I can fully understand why members of Congress are expressing concerns about civil liberties, I know that. I share the same concerns. I want to make sure the American people understand, however, that we have an obligation to protect yo, and we're doing that and at the same time protecting your civil liberties. Secondly, an open debate about law would say to the enemy, "Here's what we're going to do." And this is an enemy which adjusts. We monitor this program carefully. We have consulted with members of the Congress over a dozen times. We are constantly reviewing the program. Those of us who review the program have a duty to uphold the laws of the United States. And we take that duty very seriously.


What Bush is saying here is that, because he has a duty to uphold the laws of the United States, he has the authority to order a warrantless spying program which is in violation of the FISA act. In other words any program he approves is not in violation of any law. He's effectively saying, "my duty to uphold the law means that whatever I do is approved by law, because I approved it. The law is my word."

More significantly, he reveals some of what his reasoning was in ordering an illegal wiretapping operation by the NSA -- "an open debate about law would say to the enemy, 'Here's what we're going to do.'" -- i.e., even though this stuff is illegal, he couldn't try to change the law because that would tip terrorists off as to our methods.

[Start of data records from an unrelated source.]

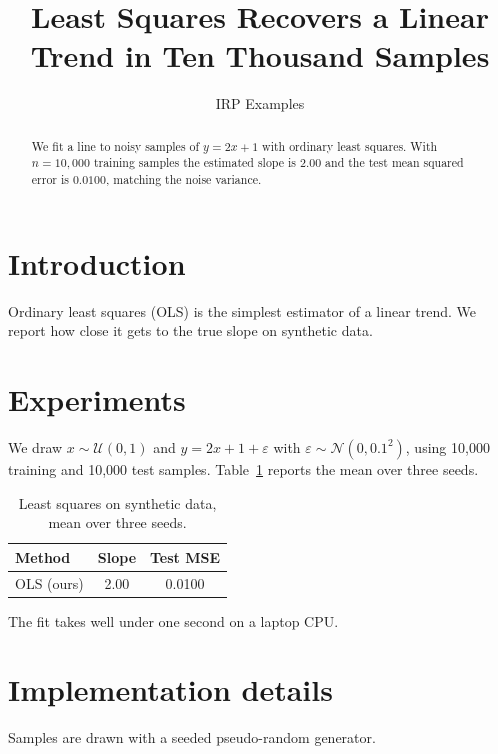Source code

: \documentclass{article}
\title{Least Squares Recovers a Linear Trend in Ten Thousand Samples}
\author{IRP Examples}
\begin{document}
\maketitle

\begin{abstract}
We fit a line to noisy samples of $y = 2x + 1$ with ordinary least squares.
With $n = 10{,}000$ training samples the estimated slope is $2.00$ and the
test mean squared error is $0.0100$, matching the noise variance.
\end{abstract}

\section{Introduction}
\label{sec:intro}
Ordinary least squares (OLS) is the simplest estimator of a linear trend. We
report how close it gets to the true slope on synthetic data.



\section{Experiments}
\label{sec:experiments}
We draw $x \sim \mathcal{U}(0, 1)$ and $y = 2x + 1 + \varepsilon$ with
$\varepsilon \sim \mathcal{N}(0, 0.1^2)$, using 10{,}000 training and 10{,}000
test samples. Table~\ref{tab:main} reports the mean over three seeds.

\begin{table}[t]
\centering
\caption{Least squares on synthetic data, mean over three seeds.}
\label{tab:main}
\begin{tabular}{lcc}
\hline
Method & Slope & Test MSE \\
\hline
OLS (ours) & 2.00 & 0.0100 \\
\hline
\end{tabular}
\end{table}

The fit takes well under one second on a laptop CPU.

\appendix
\section{Implementation details}
\label{app:details}
Samples are drawn with a seeded pseudo-random generator.
\end{document}

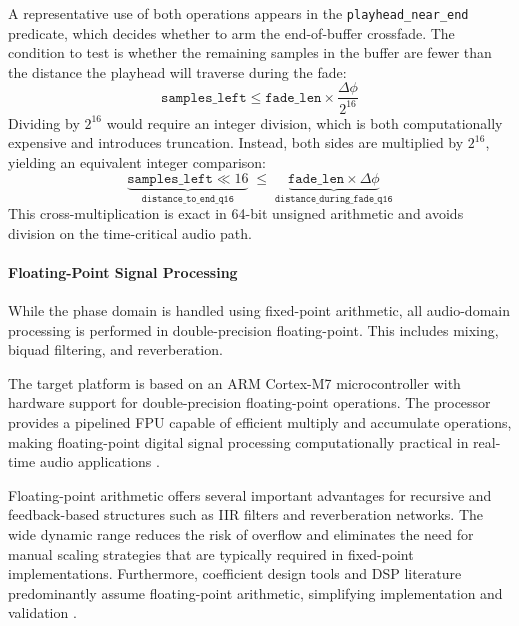 A representative use of both operations appears in the \texttt{playhead\_near\_end} predicate, which decides whether to arm the end-of-buffer crossfade.
The condition to test is whether the remaining samples in the buffer are fewer than the distance the playhead will traverse during the fade:
\begin{equation}
\texttt{samples\_left} \leq \texttt{fade\_len} \times \frac{\Delta\phi}{2^{16}}
\end{equation}
Dividing by $2^{16}$ would require an integer division, which is both computationally expensive and introduces truncation. 
Instead, both sides are multiplied by $2^{16}$, yielding an equivalent integer comparison:
\begin{equation}
\underbrace{\texttt{samples\_left} \ll 16}_{\texttt{distance\_to\_end\_q16}}
\;\leq\;
\underbrace{\texttt{fade\_len} \times \Delta\phi}_{\texttt{distance\_during\_fade\_q16}}
\end{equation}
This cross-multiplication is exact in 64-bit unsigned arithmetic and avoids division on the time-critical audio path.

\paragraph{Floating-Point Signal Processing}

While the phase domain is handled using fixed-point arithmetic, all audio-domain processing is performed in double-precision floating-point. This includes mixing, biquad filtering, and reverberation.

The target platform is based on an ARM Cortex-M7 microcontroller with hardware support for double-precision floating-point operations. 
The processor provides a pipelined \ac{FPU} capable of efficient multiply and accumulate operations, making floating-point digital signal processing computationally practical in real-time audio applications \cite{ArmCortexM7Processor}.

Floating-point arithmetic offers several important advantages for recursive and feedback-based structures such as IIR filters and reverberation networks. 
The wide dynamic range reduces the risk of overflow and eliminates the need for manual scaling strategies that are typically required in fixed-point implementations. 
Furthermore, coefficient design tools and DSP literature predominantly assume floating-point arithmetic, simplifying implementation and validation \cite[p.295]{lyonsUnderstandingDigitalSignal2011}.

This is very disturbing reasoning. Bush seems to believe both that he is empowered and that it is right for him to conduct illegal actiivities as President, because that way terrorists would never know what it is he's willing to do to catch them. Under that reasoning, he could use any completely illegal activity he wanted to prosecute the war on terror. Indeed, that's what he's done here -- he's ordered violation of the FISA act.

This is a serious threat to the American people. Our rights cannot be shunted aside by a President who finds them inconvenient. Our rights were here before he arrived in office, and they were supposed to be left intact after he leaves office. He swore he would uphold them, and now he's violating them.